A conflict of interest exists when the loyalties or actions of a Director, officer, employee, independent contractor, or volunteer are divided between the interests of the Organization and those of another organization or company. Both the fact and the appearance of a conflict of interest must be disclosed and approved under this policy.
Conflicts of interests that are relevant here may be financial or they might also be fiduciary, with the latter perhaps occuring when a Director, officer, independent contractor, employee, or volunteer may have a responsibility to another non-profit organization or for-profit business that could be in conflict with the person’s responsibilities to the Organization.
An objective test is applied to determine whether the involvement or relationship of the Director, officer, employee, independent contractor, or volunteer reduces the likelihood of the Director, officer, employee, independent contractor, or volunteer acting in the best interests of the Organization. For the purpose of this COI policy, a volunteer who is not in and will not be in a position to participate in financial decisions of the Organization or is not in a position to receive sensitive or proprietary information of the Organization, is not subject to this COI policy.
III. Procedures
Duty to Disclose: A Director, officer, employee, independent contractor, or volunteer shall disclose promptly to the Executive Director all material facts regarding the affiliation of such person with any person or organization with whom the Organization has an ongoing relationship or is considering entering a relationship or transaction. The Executive Director shall disclose his/her potential or real conflicts of interest to the Board of Directors. When it is believed that there is a potential conflict of interest and the person with a potential conflict has substantial influence over the Organization or may receive sensitive information belonging to the Organization, the Executive Director shall present this issue to the Board of Directors, and the Board shall resolve the matter.
At any meeting of the Board at which a transaction involving conflict or potential conflict of interest will be considered, a Director shall disclose to the members of the Board all material facts regarding the Director’s conflict or potential conflict of interest.
After disclosure by a Director at a Board meeting of a conflict or potential conflict of interest, that Director shall leave the meeting while the implications of the affiliation are considered and voted upon.
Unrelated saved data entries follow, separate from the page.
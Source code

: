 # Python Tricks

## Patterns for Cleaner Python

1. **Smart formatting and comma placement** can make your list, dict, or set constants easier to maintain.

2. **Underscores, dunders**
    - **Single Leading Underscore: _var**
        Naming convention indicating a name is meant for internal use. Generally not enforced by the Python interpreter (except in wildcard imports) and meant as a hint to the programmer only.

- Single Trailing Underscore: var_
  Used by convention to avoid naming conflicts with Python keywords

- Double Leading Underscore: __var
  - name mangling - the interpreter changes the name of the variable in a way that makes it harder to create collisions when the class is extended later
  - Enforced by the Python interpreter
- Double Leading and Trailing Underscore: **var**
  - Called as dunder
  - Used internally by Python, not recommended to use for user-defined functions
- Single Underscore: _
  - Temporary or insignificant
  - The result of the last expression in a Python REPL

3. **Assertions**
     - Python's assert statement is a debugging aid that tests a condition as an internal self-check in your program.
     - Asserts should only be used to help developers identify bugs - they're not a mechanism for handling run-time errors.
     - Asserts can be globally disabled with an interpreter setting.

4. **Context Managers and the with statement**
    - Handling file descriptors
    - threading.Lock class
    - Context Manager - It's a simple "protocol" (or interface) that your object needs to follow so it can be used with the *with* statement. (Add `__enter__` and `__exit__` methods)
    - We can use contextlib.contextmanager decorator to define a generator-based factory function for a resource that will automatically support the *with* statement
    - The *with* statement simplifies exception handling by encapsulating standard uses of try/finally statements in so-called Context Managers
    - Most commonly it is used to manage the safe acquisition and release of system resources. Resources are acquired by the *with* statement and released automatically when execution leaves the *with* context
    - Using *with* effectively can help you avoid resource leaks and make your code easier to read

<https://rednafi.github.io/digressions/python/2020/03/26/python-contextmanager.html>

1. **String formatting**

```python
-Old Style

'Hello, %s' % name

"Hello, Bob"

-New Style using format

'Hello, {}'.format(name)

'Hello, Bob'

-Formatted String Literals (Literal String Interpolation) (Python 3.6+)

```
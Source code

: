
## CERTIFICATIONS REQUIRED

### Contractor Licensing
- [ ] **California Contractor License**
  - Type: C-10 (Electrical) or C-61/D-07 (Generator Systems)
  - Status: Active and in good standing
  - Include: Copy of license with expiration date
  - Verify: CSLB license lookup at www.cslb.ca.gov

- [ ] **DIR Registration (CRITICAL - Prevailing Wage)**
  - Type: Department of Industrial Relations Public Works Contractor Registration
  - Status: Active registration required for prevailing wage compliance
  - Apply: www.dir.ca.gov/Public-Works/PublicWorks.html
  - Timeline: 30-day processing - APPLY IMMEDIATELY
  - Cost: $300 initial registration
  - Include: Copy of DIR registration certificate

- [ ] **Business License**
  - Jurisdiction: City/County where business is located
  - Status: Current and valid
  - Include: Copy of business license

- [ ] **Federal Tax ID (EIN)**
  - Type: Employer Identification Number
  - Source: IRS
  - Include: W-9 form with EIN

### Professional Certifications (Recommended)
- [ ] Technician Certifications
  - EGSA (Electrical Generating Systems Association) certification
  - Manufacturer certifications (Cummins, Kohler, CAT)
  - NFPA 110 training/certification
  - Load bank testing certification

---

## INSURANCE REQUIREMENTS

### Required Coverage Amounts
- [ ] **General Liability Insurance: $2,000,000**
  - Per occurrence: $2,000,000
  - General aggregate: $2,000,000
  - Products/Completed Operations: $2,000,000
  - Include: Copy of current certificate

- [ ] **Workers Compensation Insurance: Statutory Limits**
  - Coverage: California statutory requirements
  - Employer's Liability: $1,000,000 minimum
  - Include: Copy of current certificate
The remaining Board members shall determine if a conflict of interest exists and whether the conflict is meaningful.
Consequences of the Existence of a Conflict of Interest: With regard to an employee, independent contractor, or volunteer, the Executive Director shall decide the appropriate response by the Organization once a conflict of interest has been determined to exist.
In the case of a Director, if it is determined that a conflict of interest exists and is meaningful, the Director shall leave the meeting while the transaction is discussed and shall not vote on it.
VI: Annual Disclosure Statement
Each person who is deemed to have substantial influence over the Organization or may be in a position to receive sensitive or proprietary information of the Organization shall complete an Annual Disclosure Statement, which follows below, and which affirms that the person has received an electronic or printed copy of this Conflict of Interest Policy, has read and understood the Policy, and has agreed to comply with the Policy, and discloses any direct or indirect affiliations that may represent a conflict of interest. This annual responsibility may be fulfilled by email or by submitting a printed copy of the Statement.
All Annual Disclosure Statements shall be submitted to the Executive Director and filed.
VII: Remedies
Any person to whom this policy pertains who fails to comply with this Conflict of Interest Policy may, at the discretion of the Executive Director or Board of Directors, be censured, removed, or terminated from the Organization.
VIII: Periodic Reviews
To ensure that the Organization operates in a manner consistent with its charitable purposes and its status as an organization exempt from federal income tax, the Board shall authorize and oversee a periodic review of the administration of this Conflict of Interest Policy. The review may be written or oral. The review shall consider the level of compliance with the Policy, the continuing suitability of the Policy, and whether the Policy should be modified.